Recorded data
• • • •
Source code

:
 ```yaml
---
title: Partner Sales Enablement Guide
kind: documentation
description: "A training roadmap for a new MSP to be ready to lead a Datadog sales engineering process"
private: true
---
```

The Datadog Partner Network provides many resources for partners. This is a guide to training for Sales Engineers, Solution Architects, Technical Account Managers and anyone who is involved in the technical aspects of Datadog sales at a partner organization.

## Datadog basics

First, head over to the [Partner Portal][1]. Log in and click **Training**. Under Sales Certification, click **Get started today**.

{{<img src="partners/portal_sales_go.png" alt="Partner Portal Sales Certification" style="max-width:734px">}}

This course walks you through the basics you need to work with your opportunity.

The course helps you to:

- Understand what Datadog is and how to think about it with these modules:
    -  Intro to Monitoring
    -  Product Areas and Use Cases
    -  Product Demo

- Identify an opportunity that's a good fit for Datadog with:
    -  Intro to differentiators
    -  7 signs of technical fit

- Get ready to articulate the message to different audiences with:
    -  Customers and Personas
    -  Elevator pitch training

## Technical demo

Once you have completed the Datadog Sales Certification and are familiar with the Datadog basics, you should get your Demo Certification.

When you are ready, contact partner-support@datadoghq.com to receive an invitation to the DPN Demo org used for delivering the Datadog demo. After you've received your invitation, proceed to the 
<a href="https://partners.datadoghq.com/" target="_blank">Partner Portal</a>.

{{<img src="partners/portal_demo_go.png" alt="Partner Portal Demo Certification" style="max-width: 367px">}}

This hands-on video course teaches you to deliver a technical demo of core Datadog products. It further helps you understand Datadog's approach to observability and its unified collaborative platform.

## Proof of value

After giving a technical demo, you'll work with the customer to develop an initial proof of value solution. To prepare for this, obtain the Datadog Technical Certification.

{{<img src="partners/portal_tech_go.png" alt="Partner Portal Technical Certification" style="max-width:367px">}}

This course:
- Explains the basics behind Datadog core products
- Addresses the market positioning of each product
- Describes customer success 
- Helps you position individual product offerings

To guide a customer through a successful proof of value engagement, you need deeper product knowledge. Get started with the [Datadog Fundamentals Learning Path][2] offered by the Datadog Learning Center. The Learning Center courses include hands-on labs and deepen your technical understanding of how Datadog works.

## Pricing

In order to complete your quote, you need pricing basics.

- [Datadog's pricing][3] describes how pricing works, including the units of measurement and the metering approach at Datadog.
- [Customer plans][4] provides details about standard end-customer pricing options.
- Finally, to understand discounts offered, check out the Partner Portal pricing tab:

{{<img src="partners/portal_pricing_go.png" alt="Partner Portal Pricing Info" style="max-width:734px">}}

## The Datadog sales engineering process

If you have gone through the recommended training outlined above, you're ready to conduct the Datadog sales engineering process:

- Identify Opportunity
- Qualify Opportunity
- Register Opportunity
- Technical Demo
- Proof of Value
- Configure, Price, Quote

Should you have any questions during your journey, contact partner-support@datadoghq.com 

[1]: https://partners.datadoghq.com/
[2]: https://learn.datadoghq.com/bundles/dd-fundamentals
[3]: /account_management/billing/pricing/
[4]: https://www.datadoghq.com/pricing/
• • • •
## TASK TO CARRY OUT
After reading through the records, retype all of them exactly.

## RESULT OF THE EXERCISE
Source code

:
 ```yaml
---
title: Partner Sales Enablement Guide
kind: documentation
description: "A training roadmap for a new MSP to be ready to lead a Datadog sales engineering process"
private: true
---
```

The Datadog Partner Network provides many resources for partners. This is a guide to training for Sales Engineers, Solution Architects, Technical Account Managers and anyone who is involved in the technical aspects of Datadog sales at a partner organization.

## Datadog basics

First, head over to the [Partner Portal][1]. Log in and click **Training**. Under Sales Certification, click **Get started today**.

{{<img src="partners/portal_sales_go.png" alt="Partner Portal Sales Certification" style="max-width:734px">}}

This course walks you through the basics you need to work with your opportunity.

The course helps you to:

- Understand what Datadog is and how to think about it with these modules:
    -  Intro to Monitoring
    -  Product Areas and Use Cases
    -  Product Demo

- Identify an opportunity that's a good fit for Datadog with:
    -  Intro to differentiators
    -  7 signs of technical fit

- Get ready to articulate the message to different audiences with:
    -  Customers and Personas
    -  Elevator pitch training

## Technical demo

Once you have completed the Datadog Sales Certification and are familiar with the Datadog basics, you should get your Demo Certification.

When you are ready, contact partner-support@datadoghq.com to receive an invitation to the DPN Demo org used for delivering the Datadog demo. After you've received your invitation, proceed to the 
<a href="https://partners.datadoghq.com/" target="_blank">Partner Portal</a>.

{{<img src="partners/portal_demo_go.png" alt="Partner Portal Demo Certification" style="max-width: 367px">}}

This hands-on video course teaches you to deliver a technical demo of core Datadog products. It further helps you understand Datadog's approach to observability and its unified collaborative platform.

## Proof of value

After giving a technical demo, you'll work with the customer to develop an initial proof of value solution. To prepare for this, obtain the Datadog Technical Certification.

{{<img src="partners/portal_tech_go.png" alt="Partner Portal Technical Certification" style="max-width:367px">}}

This course:
- Explains the basics behind Datadog core products
- Addresses the market positioning of each product
- Describes customer success 
- Helps you position individual product offerings

To guide a customer through a successful proof of value engagement, you need deeper product knowledge. Get started with the [Datadog Fundamentals Learning Path][2] offered by the Datadog Learning Center. The Learning Center courses include hands-on labs and deepen your technical understanding of how Datadog works.

## Pricing

In order to complete your quote, you need pricing basics.

- [Datadog's pricing][3] describes how pricing works, including the units of measurement and the metering approach at Datadog.
- [Customer plans][4] provides details about standard end-customer pricing options.
- Finally, to understand discounts offered, check out the Partner Portal pricing tab:

{{<img src="partners/portal_pricing_go.png" alt="Partner Portal Pricing Info" style="max-width:734px">}}

## The Datadog sales engineering process

If you have gone through the recommended training outlined above, you're ready to conduct the Datadog sales engineering process:

- Identify Opportunity
- Qualify Opportunity
- Register Opportunity
- Technical Demo
- Proof of Value
- Configure, Price, Quote

Should you have any questions during your journey, contact partner-support@datadoghq.com 

[1]: https://partners.datadoghq.com/
[2]: https://learn.datadoghq.com/bundles/dd-fundamentals
[3]: /account_management/billing/pricing/
[4]: https://www.datadoghq.com/pricing/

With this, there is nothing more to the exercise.